- _Stored data entries_:
--- START ---
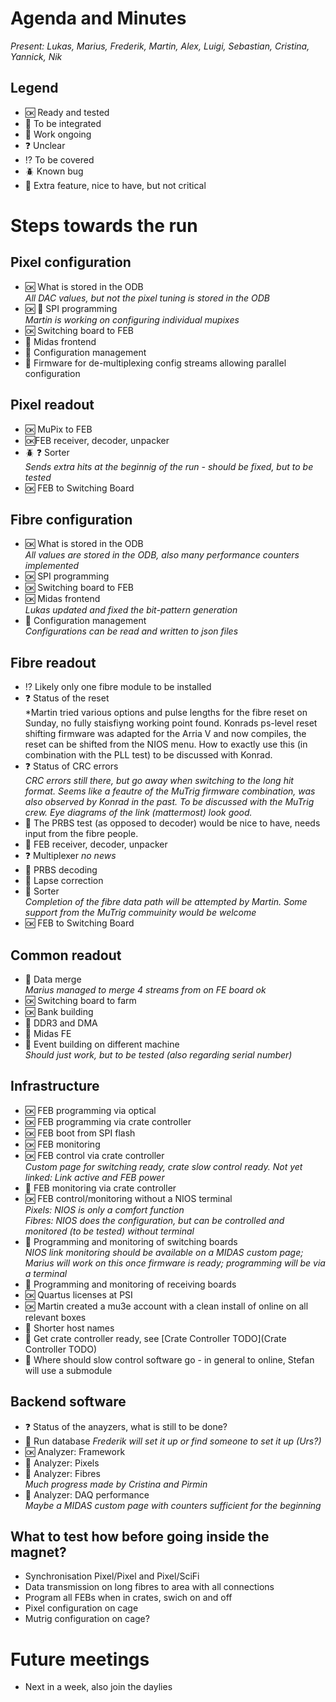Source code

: # Agenda and Minutes

*Present: Lukas, Marius, Frederik, Martin, Alex, Luigi, Sebastian, Cristina, Yannick, Nik*

## Legend

* :ok: Ready and tested
* :electric_plug: To be integrated
* :hammer: Work ongoing
* :question: Unclear
* :interrobang: To be covered
* :beetle: Known bug
* :muscle: Extra feature, nice to have, but not critical

# Steps towards the run

## Pixel configuration ##

* :ok: What is stored in the ODB  
   *All DAC values, but not the pixel tuning is stored in the ODB*
* :ok: :hammer: SPI programming  
   *Martin is working on configuring individual mupixes* 
* :ok: Switching board to FEB  
* :hammer: Midas frontend  
* :electric_plug: Configuration management  
* :muscle: Firmware for de-multiplexing config streams allowing parallel configuration


## Pixel readout ##

* :ok: MuPix to FEB  
* :ok:FEB receiver, decoder, unpacker  
* :beetle: :question: Sorter  
   *Sends extra hits at the beginnig of the run - should be fixed, but to be tested*
* :ok: FEB to Switching Board

## Fibre configuration ##

* :ok: What is stored in the ODB  
   *All values are stored in the ODB, also many performance counters implemented*
* :ok: SPI programming
* :ok: Switching board to FEB  
* :ok: Midas frontend  
   *Lukas updated and fixed the bit-pattern generation*
* :hammer: Configuration management  
   *Configurations can be read and written to json files*

## Fibre readout ##

* :interrobang: Likely only one fibre module to be installed
* :question: Status of the reset  
   *Martin tried various options and pulse lengths for the fibre reset on Sunday, no fully staisfiyng working point found. Konrads ps-level reset shifting firmware was adapted for the Arria V and now compiles, the reset can be shifted from the NIOS menu. How to exactly use this (in combination with the PLL test) to be discussed with Konrad.
* :question: Status of CRC errors  
   *CRC errors still there, but go away when switching to the long hit format. Seems like a feautre of the MuTrig firmware combination, was also observed by Konrad in the past. To be discussed with the MuTrig crew. Eye diagrams of the link (mattermost) look good.*
* :muscle: The PRBS test (as opposed to decoder) would be nice to have, needs input from the fibre people.
* :electric_plug: FEB receiver, decoder, unpacker
* :question: Multiplexer 
   *no news*
* :electric_plug: PRBS decoding
* :electric_plug: Lapse correction
* :electric_plug: Sorter  
   *Completion of the fibre data path will be attempted by Martin. Some support from the MuTrig commuinity would be welcome*
* :ok: FEB to Switching Board


## Common readout ##

* :electric_plug: Data merge  
   *Marius managed to merge 4 streams from on FE board ok*
* :ok: Switching board to farm
* :ok: Bank building
* :electric_plug: DDR3 and DMA
* :hammer: Midas FE  
* :electric_plug: Event building on different machine  
   *Should just work, but to be tested (also regarding serial number)*

## Infrastructure ##

* :ok: FEB programming via optical
* :ok: FEB programming via crate controller
* :ok: FEB boot from SPI flash
* :ok: FEB monitoring
* :ok: FEB control via crate controller  
    *Custom page for switching ready, crate slow control ready. Not yet linked: Link active and FEB power*
* :muscle: FEB monitoring via crate controller
* :ok: FEB control/monitoring without a NIOS terminal  
  *Pixels: NIOS is only a comfort function*  
  *Fibres: NIOS does the configuration, but can be controlled and monitored (to be tested) without terminal*
* :hammer: Programming and monitoring of switching boards  
   *NIOS link monitoring should be available on a MIDAS custom page; Marius will work on this once firmware is ready; programming will be via a terminal*
* :hammer: Programming and monitoring of receiving boards
* :ok: Quartus licenses at PSI  
* :ok: Martin created a mu3e account with a clean install of online on all relevant boxes
* :hammer: Shorter host names
* :hammer: Get crate controller ready, see [Crate Controller TODO](Crate Controller TODO)
* :hammer: Where should slow control software go - in general to online, Stefan will use a submodule

## Backend software ##

* :question: Status of the anayzers, what is still to be done?
* :hammer: Run database
   *Frederik will set it up or find someone to set it up (Urs?)*
* :ok: Analyzer: Framework
* :hammer: Analyzer: Pixels
* :hammer: Analyzer: Fibres  
  *Much progress made by Cristina and Pirmin*
* :hammer: Analyzer: DAQ performance  
   *Maybe a MIDAS custom page with counters sufficient for the beginning*

## What to test how before going inside the magnet? ##

* Synchronisation Pixel/Pixel and Pixel/SciFi
* Data transmission on long fibres to area with all connections
* Program all FEBs when in crates, swich on and off
* Pixel configuration on cage
* Mutrig configuration on cage?

# Future meetings

* Next in a week, also join the daylies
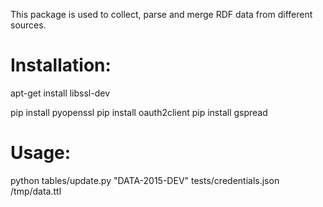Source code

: This package is used to collect, parse and merge RDF data from different sources.

Installation:
=============

apt-get install libssl-dev

pip install pyopenssl
pip install oauth2client
pip install gspread


Usage:
======

python tables/update.py "DATA-2015-DEV" tests/credentials.json /tmp/data.ttl
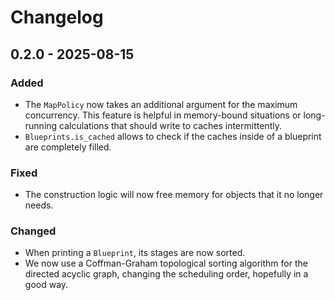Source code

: # Changelog

## 0.2.0 - 2025-08-15

### Added

- The `MapPolicy` now takes an additional argument for the maximum concurrency. This feature is helpful in memory-bound situations or long-running calculations that should write to caches intermittently.
- `Blueprints.is_cached` allows to check if the caches inside of a blueprint are completely filled.

### Fixed
- The construction logic will now free memory for objects that it no longer needs.

### Changed
- When printing a `Blueprint`, its stages are now sorted.
- We now use a Coffman-Graham topological sorting algorithm for the directed acyclic graph, changing the scheduling order, hopefully in a good way.
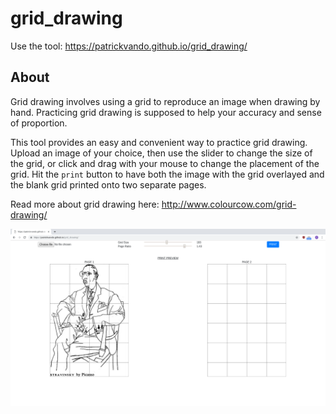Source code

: # grid_drawing

Use the tool: https://patrickvando.github.io/grid_drawing/

## About

Grid drawing involves using a grid to reproduce an image when drawing by hand. Practicing grid drawing is supposed to help your accuracy and sense of proportion.

This tool provides an easy and convenient way to practice grid drawing. Upload an image of your choice, then use the slider to change the size of the grid, or click and drag with your mouse to change the placement of the grid. Hit the `print` button to have both the image with the grid overlayed and the blank grid printed onto two separate pages. 

Read more about grid drawing here:
http://www.colourcow.com/grid-drawing/

![Demo Screencap](/assets/screencap.png "Grid Drawing Tool")

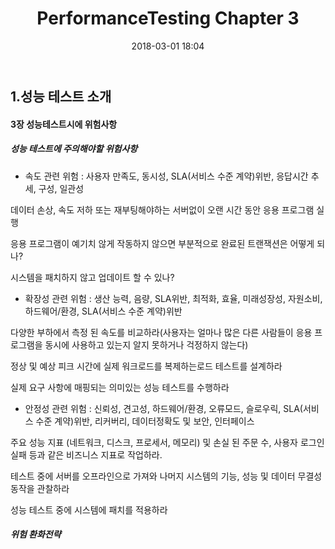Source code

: ﻿---
layout: post
title:  "PerformanceTesting Chapter 3"
date:   2018-03-01 18:04
---
## 1.성능 테스트 소개

#### 3장 성능테스트시에 위험사항
##### 성능 테스트에 주의해야할 위험사항
- 속도 관련 위험 : 사용자 만족도, 동시성, SLA(서비스 수준 계약)위반, 응답시간 추세, 구성, 일관성

데이터 손상, 속도 저하 또는 재부팅해야하는 서버없이 오랜 시간 동안 응용 프로그램 실행

응용 프로그램이 예기치 않게 작동하지 않으면 부분적으로 완료된 트랜잭션은 어떻게 되나?

시스템을 패치하지 않고 업데이트 할 수 있나?

- 확장성 관련 위험 : 생산 능력, 음량, SLA위반, 최적화, 효율, 미래성장성, 자원소비, 하드웨어/환경, SLA(서비스 수준 계약)위반

다양한 부하에서 측정 된 속도를 비교하라(사용자는 얼마나 많은 다른 사람들이 응용 프로그램을 동시에 사용하고 있는지 알지 못하거나 걱정하지 않는다)

정상 및 예상 피크 시간에 실제 워크로드를 복제하는로드 테스트를 설계하라

실제 요구 사항에 매핑되는 의미있는 성능 테스트를 수행하라

- 안정성 관련 위험 : 신뢰성, 견고성, 하드웨어/환경, 오류모드, 슬로우릭, SLA(서비스 수준 계약)위반, 리커버리, 데이터정확도 및 보안, 인터페이스

주요 성능 지표 (네트워크, 디스크, 프로세서, 메모리) 및 손실 된 주문 수, 사용자 로그인 실패 등과 같은 비즈니스 지표로 작업하라.

테스트 중에 서버를 오프라인으로 가져와 나머지 시스템의 기능, 성능 및 데이터 무결성 동작을 관찰하라

성능 테스트 중에 시스템에 패치를 적용하라

##### 위험 환화전략
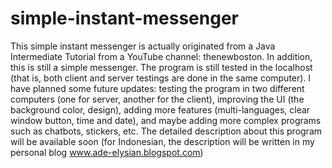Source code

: # simple-instant-messenger
This simple instant messenger is actually originated from a Java Intermediate Tutorial from a YouTube channel: thenewboston. In addition, this is still a simple messenger. The program is still tested in the localhost (that is, both client and server testings are done in the same computer). I have planned some future updates: testing the program in two different computers (one for server, another for the client), improving the UI (the background color, design), adding more features (multi-languages, clear window button, time and date), and maybe adding more complex programs such as chatbots, stickers, etc. The detailed description about this program will be available soon (for Indonesian, the description will be written in my personal blog www.ade-elysian.blogspot.com)
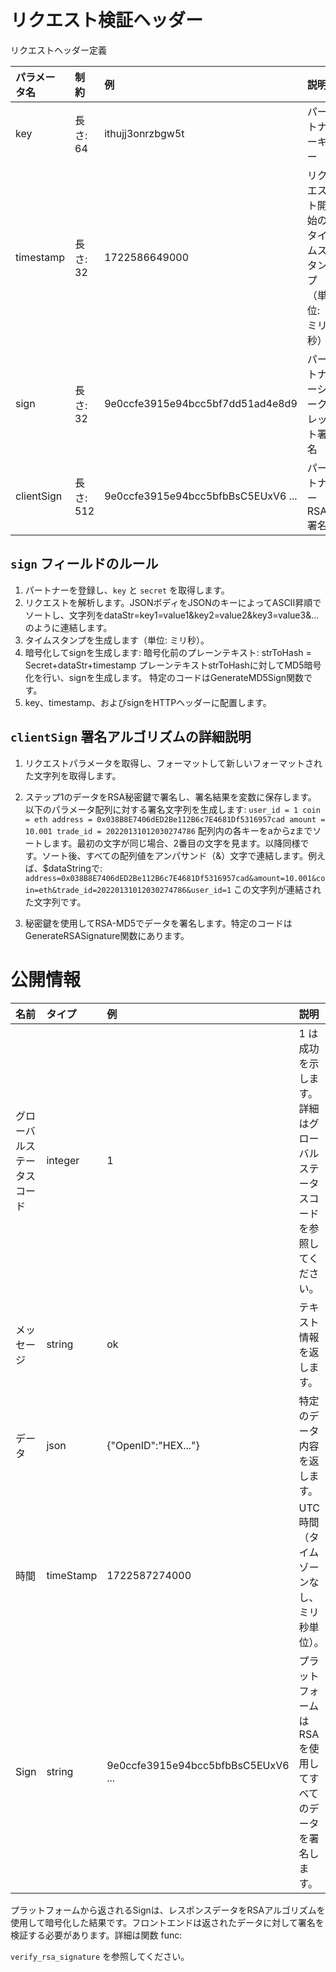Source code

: # リクエスト検証ヘッダー

リクエストヘッダー定義

| パラメータ名 | 制約 | 例 | 説明 |
| :--------- | :-------- | :--------------------------------- | :----------------------------- |
| key | 長さ: 64 | ithujj3onrzbgw5t | パートナーキー |
| timestamp | 長さ: 32 | 1722586649000 | リクエスト開始のタイムスタンプ（単位: ミリ秒） |
| sign | 長さ: 32 | 9e0ccfe3915e94bcc5bf7dd51ad4e8d9 | パートナーシークレット署名 |
| clientSign | 長さ: 512 | 9e0ccfe3915e94bcc5bfbBsC5EUxV6 ... | パートナーRSA署名 |

## `sign` フィールドのルール

1. パートナーを登録し、`key` と `secret` を取得します。
2. リクエストを解析します。JSONボディをJSONのキーによってASCII昇順でソートし、文字列をdataStr=key1=value1&key2=value2&key3=value3&... のように連結します。
3. タイムスタンプを生成します（単位: ミリ秒）。
4. 暗号化してsignを生成します: 暗号化前のプレーンテキスト: strToHash = Secret+dataStr+timestamp プレーンテキストstrToHashに対してMD5暗号化を行い、signを生成します。
特定のコードはGenerateMD5Sign関数です。
5. key、timestamp、およびsignをHTTPヘッダーに配置します。

## `clientSign` 署名アルゴリズムの詳細説明

1. リクエストパラメータを取得し、フォーマットして新しいフォーマットされた文字列を取得します。

2. ステップ1のデータをRSA秘密鍵で署名し、署名結果を変数に保存します。
以下のパラメータ配列に対する署名文字列を生成します: `user_id = 1 coin = eth address = 0x038B8E7406dED2Be112B6c7E4681Df5316957cad amount = 10.001 trade_id = 20220131012030274786`
配列内の各キーをaからzまでソートします。最初の文字が同じ場合、2番目の文字を見ます。以降同様です。ソート後、すべての配列値をアンパサンド（&）文字で連結します。例えば、$dataStringで:
`address=0x038B8E7406dED2Be112B6c7E4681Df5316957cad&amount=10.001&coin=eth&trade_id=20220131012030274786&user_id=1`
この文字列が連結された文字列です。

3. 秘密鍵を使用してRSA-MD5でデータを署名します。特定のコードはGenerateRSASignature関数にあります。

# 公開情報

| 名前 | タイプ | 例 | 説明 |
| :--------- | :-------- | :--------------------------------- | :--------------------------------- |
| グローバルステータスコード | integer | 1 | 1 は成功を示します。詳細はグローバルステータスコードを参照してください。 |
| メッセージ | string | ok | テキスト情報を返します。 |
| データ | json | {"OpenID":"HEX..."} | 特定のデータ内容を返します。 |
| 時間 | timeStamp | 1722587274000 | UTC 時間（タイムゾーンなし、ミリ秒単位）。 |
| Sign | string | 9e0ccfe3915e94bcc5bfbBsC5EUxV6 ... | プラットフォームは RSA を使用してすべてのデータを署名します。 |

プラットフォームから返されるSignは、レスポンスデータをRSAアルゴリズムを使用して暗号化した結果です。フロントエンドは返されたデータに対して署名を検証する必要があります。詳細は関数 func: 

`verify_rsa_signature` を参照してください。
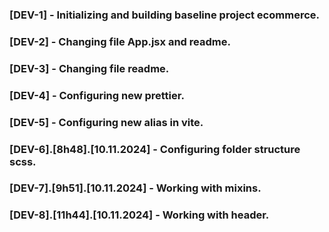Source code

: ### [DEV-1] - Initializing and building baseline project ecommerce.
### [DEV-2] - Changing file App.jsx and readme.
### [DEV-3] - Changing file readme.
### [DEV-4] - Configuring new prettier.
### [DEV-5] - Configuring new alias in vite.
### [DEV-6].[8h48].[10.11.2024] - Configuring folder structure scss.
### [DEV-7].[9h51].[10.11.2024] - Working with mixins.
### [DEV-8].[11h44].[10.11.2024] - Working with header.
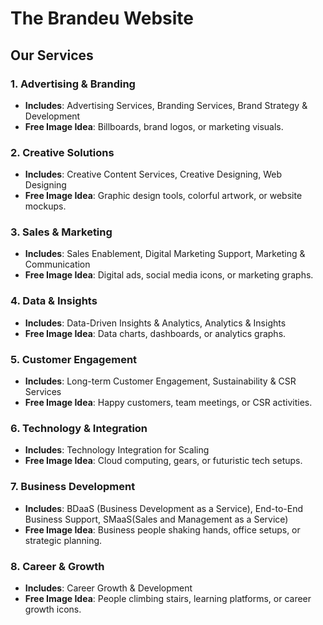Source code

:# The Brandeu Website
## Our Services
### 1. **Advertising & Branding**
   - **Includes**: Advertising Services, Branding Services, Brand Strategy & Development
   - **Free Image Idea**: Billboards, brand logos, or marketing visuals.

### 2. **Creative Solutions**
   - **Includes**: Creative Content Services, Creative Designing, Web Designing
   - **Free Image Idea**: Graphic design tools, colorful artwork, or website mockups.

### 3. **Sales & Marketing**
   - **Includes**: Sales Enablement, Digital Marketing Support, Marketing & Communication
   - **Free Image Idea**: Digital ads, social media icons, or marketing graphs.

### 4. **Data & Insights**
   - **Includes**: Data-Driven Insights & Analytics, Analytics & Insights
   - **Free Image Idea**: Data charts, dashboards, or analytics graphs.

### 5. **Customer Engagement**
   - **Includes**: Long-term Customer Engagement, Sustainability & CSR Services
   - **Free Image Idea**: Happy customers, team meetings, or CSR activities.

### 6. **Technology & Integration**
   - **Includes**: Technology Integration for Scaling
   - **Free Image Idea**: Cloud computing, gears, or futuristic tech setups.

### 7. **Business Development**
   - **Includes**: BDaaS (Business Development as a Service), End-to-End Business Support, SMaaS(Sales and Management as a Service)
   - **Free Image Idea**: Business people shaking hands, office setups, or strategic planning.

### 8. **Career & Growth**
   - **Includes**: Career Growth & Development
   - **Free Image Idea**: People climbing stairs, learning platforms, or career growth icons.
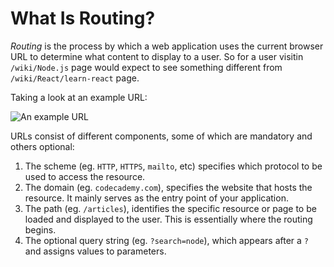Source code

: # What Is Routing?

_Routing_ is the process by which a web application uses the current browser URL to determine what content to display to a user.
So for a user visitin `/wiki/Node.js` page would expect to see something different from `/wiki/React/learn-react` page.

Taking a look at an example URL:

![An example URL](https://static-assets.codecademy.com/Courses/Learn-Node/http/url-dark.png)

URLs consist of different components, some of which are mandatory and others optional:

1. The scheme (eg. `HTTP`, `HTTPS`, `mailto`, etc) specifies which protocol to be used to access the resource.
2. The domain (eg. `codecademy.com`), specifies the website that hosts the resource. It mainly serves as the entry point of your application.
3. The path (eg. `/articles`), identifies the specific resource or page to be loaded and displayed to the user. This is essentially where the routing begins.
4. The optional query string (eg. `?search=node`), which appears after a `?` and assigns values to parameters.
--- END ---
- _Your goal_: Beginning at the line with "of the reset" and stopping after the line with "the fibre people.", please write out every line of the data above exactly and nothing else.

- _Output_:
* :question: Status of the reset  
   *Martin tried various options and pulse lengths for the fibre reset on Sunday, no fully staisfiyng working point found. Konrads ps-level reset shifting firmware was adapted for the Arria V and now compiles, the reset can be shifted from the NIOS menu. How to exactly use this (in combination with the PLL test) to be discussed with Konrad.
* :question: Status of CRC errors  
   *CRC errors still there, but go away when switching to the long hit format. Seems like a feautre of the MuTrig firmware combination, was also observed by Konrad in the past. To be discussed with the MuTrig crew. Eye diagrams of the link (mattermost) look good.*
* :muscle: The PRBS test (as opposed to decoder) would be nice to have, needs input from the fibre people.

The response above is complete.